No sin tiempo, una mayoría de diputados del Congreso aprobaron una reforma legal que penaliza el proxenetismo y a los prostituidores, es decir, a los dueños de los locales donde se practica la llamada tercería locativa. El artículo 187.2 castiga con una pena de prisión entre 3 y 6 años y multa de entre 24 y 48 meses que se aplicarán en su grado máximo siempre que los clientes se hayan valido de violencia, coacción y engaño a las víctimas del miserable negocio que ha convertido a miles de mujeres en esclavas. Solo en España se calcula que unas 45. 000 de ellas se dedican a ejercer el “oficio más antiguo del mundo”. Cuando el texto legal se convierta definitivamente en ley, con las naturales modificaciones y enriquecimientos (eso esperamos) de su paso por el Senado, se habrá satisfecho, por fin, una deuda social. Una ilustre periodista resume el sentir de la ciudadanía (o de gran parte de ella) en su columna semanal con este titular: Fuera burdeles, por algo se empieza.

Y, efectivamente, se considera que ha sido un comienzo histórico que se den armas a las autoridades para decretar el cierre de las casas de putas, de las casas de lenocinio, de los prostíbulos, o de los lupanares (como aquella moza “que apoyada en el quicio de la mancebía” aguardaba a que la redimiese de su condición un galán que llegaba a caballo, según lo cantó doña Concha Piquer en copla inmortal). La dictadura franquista aplicó de hecho la tolerancia (“casas de tolerancia” llamaron algunos a los prostíbulos). Se sabía de sobra lo que estaba pasando, pero se prefirió mirar para otro lado.

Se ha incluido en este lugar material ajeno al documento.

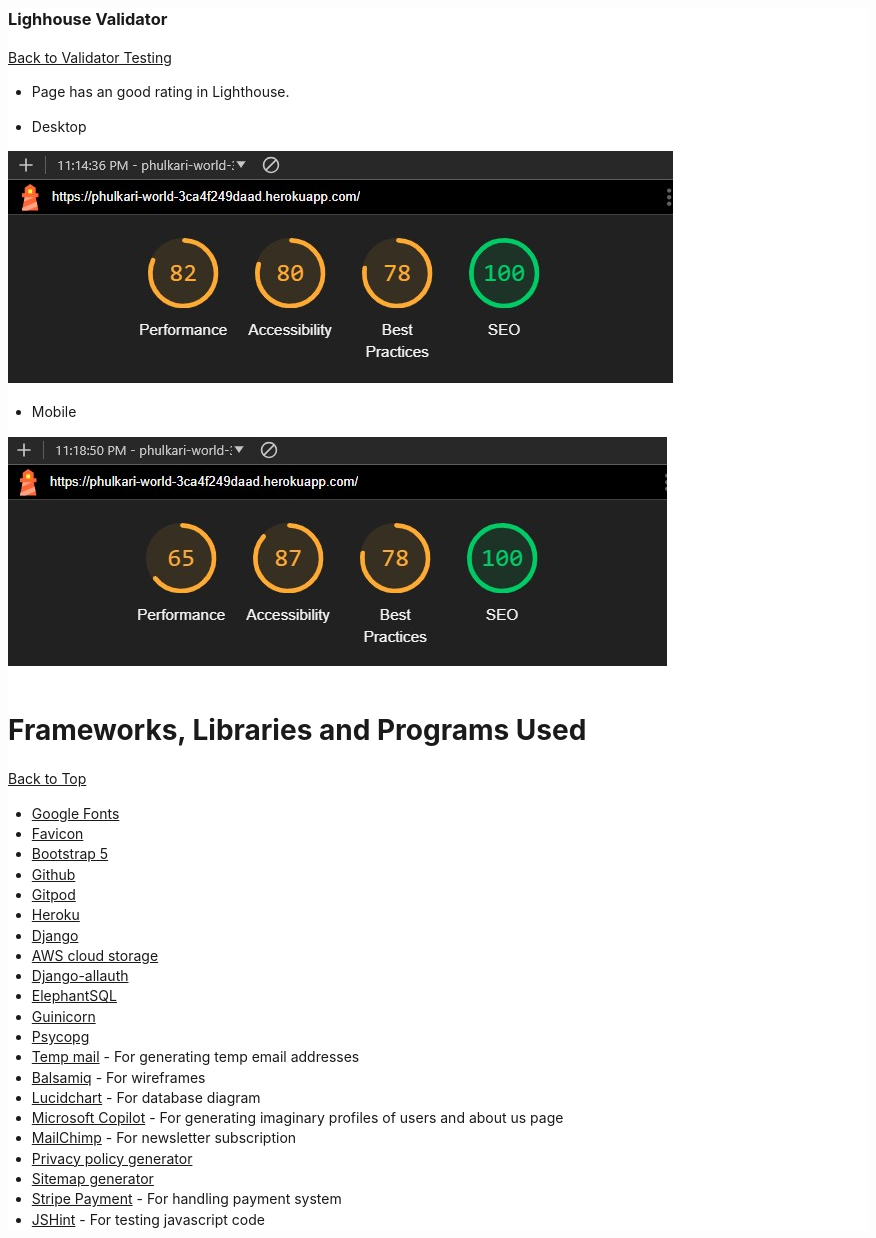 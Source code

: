 ### Lighhouse Validator

[Back to Validator Testing](#validator-testing)

- Page has an good rating in Lighthouse. 

- Desktop

![desktop_lighthouse](media/readme_images/lighthousedesktop.jpg) 

- Mobile

![mobile_lighthouse](media/readme_images/lighthousemobile.jpg)

# Frameworks, Libraries and Programs Used

[Back to Top](#phulkari-world)

- [Google Fonts](https://fonts.google.com/) 
- [Favicon](https://favicon.io/)
- [Bootstrap 5](https://getbootstrap.com/docs/5.3/getting-started/introduction/)
- [Github](https://github.com/juanovt10)
- [Gitpod](https://gitpod.io/workspaces)
- [Heroku](https://id.heroku.com/login)
- [Django](https://www.djangoproject.com/)
- [AWS cloud storage](https://eu-north-1.console.aws.amazon.com/console/home?nc2=h_ct&src=header-signin&region=eu-north-1)
- [Django-allauth](https://docs.allauth.org/en/latest/)
- [ElephantSQL](https://customer.elephantsql.com/)
- [Guinicorn](https://gunicorn.org/)
- [Psycopg](https://www.psycopg.org/docs/)
- [Temp mail](https://temp-mail.org/) - For generating temp email addresses
- [Balsamiq](https://balsamiq.com/) - For wireframes 
- [Lucidchart](https://lucid.app/users/login#/login) - For database diagram 
- [Microsoft Copilot](https://copilot.microsoft.com/) - For generating imaginary profiles of users and about us page
- [MailChimp](https://login.mailchimp.com/) - For newsletter subscription
- [Privacy policy generator](https://www.privacypolicygenerator.info/)
- [Sitemap generator](https://www.xml-sitemaps.com/)
- [Stripe Payment](https://dashboard.stripe.com/test/dashboard) - For handling payment system
- [JSHint](https://jshint.com/) - For testing javascript code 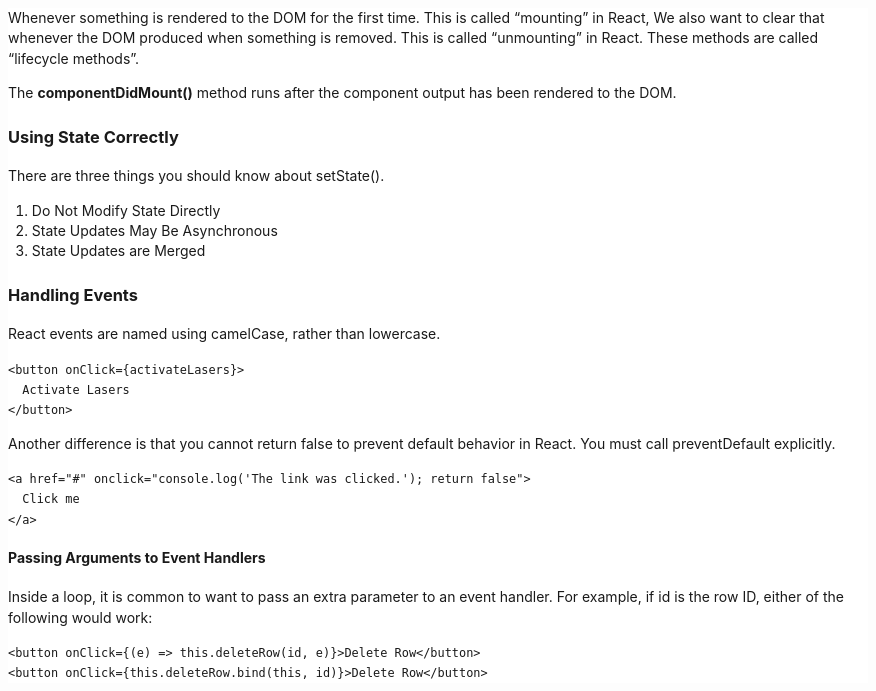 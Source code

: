Whenever something is rendered to the DOM for the first time. This is called “mounting” in React, We also want to clear that whenever the DOM produced when something is removed. This is called “unmounting” in React. These methods are called “lifecycle methods”.

The **componentDidMount()** method runs after the component output has been rendered to the DOM.

### Using State Correctly
There are three things you should know about setState().

1. Do Not Modify State Directly
1. State Updates May Be Asynchronous
1. State Updates are Merged

### Handling Events

React events are named using camelCase, rather than lowercase.
```
<button onClick={activateLasers}>
  Activate Lasers
</button>
```

Another difference is that you cannot return false to prevent default behavior in React. You must call preventDefault explicitly. 
```
<a href="#" onclick="console.log('The link was clicked.'); return false">
  Click me
</a>
```

#### Passing Arguments to Event Handlers
Inside a loop, it is common to want to pass an extra parameter to an event handler. For example, if id is the row ID, either of the following would work:
```
<button onClick={(e) => this.deleteRow(id, e)}>Delete Row</button>
<button onClick={this.deleteRow.bind(this, id)}>Delete Row</button>
```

El hambre empujó a muchas mujeres a la prostitución para sobrevivir y en bastantes casos para alimentar a un hijo o a un familiar enfermo. Nada, por supuesto, de vicio, ni de pecado mortal como amenazaban los curas desde lo alto de sus púlpitos. Aquello solo era un trabajo como otro cualquiera, según reconocían las mismas putas al acercarse los clientes. “¿Qué moreno, trabajamos un poquito para bajar la cena? Llevo aquí media hora y aún no me estrené”. El desahogo sexual es imprescindible para mantener la buena forma física y mental, y, en ese sentido, las putas cumplen una función parecida a la de la Seguridad Social. La impresión general es que la reforma legal supondrá un avance notable respecto de la situación anterior, pese a que deja algunas inconcreciones de peligrosa interpretación. Sobre todo, cuando países como Suecia y Francia han optado por una regulación más contundente. Eso no impide plantear un debate entre los partidarios del abolicionismo radical y los favorables a implantar la regulación de la prostitución. La confrontación entre las dos posturas se adivina intensa. ¿Cómo se puede prohibir a una persona (hombre o mujer) que quiera cobrar, o pagar, por sexo libremente? Hay más preguntas a contestar. El escritor Fernando Aramburu, muy leído últimamente, les llama a las putas “alquiladoras de su sexo”, que es una forma de tomar partido.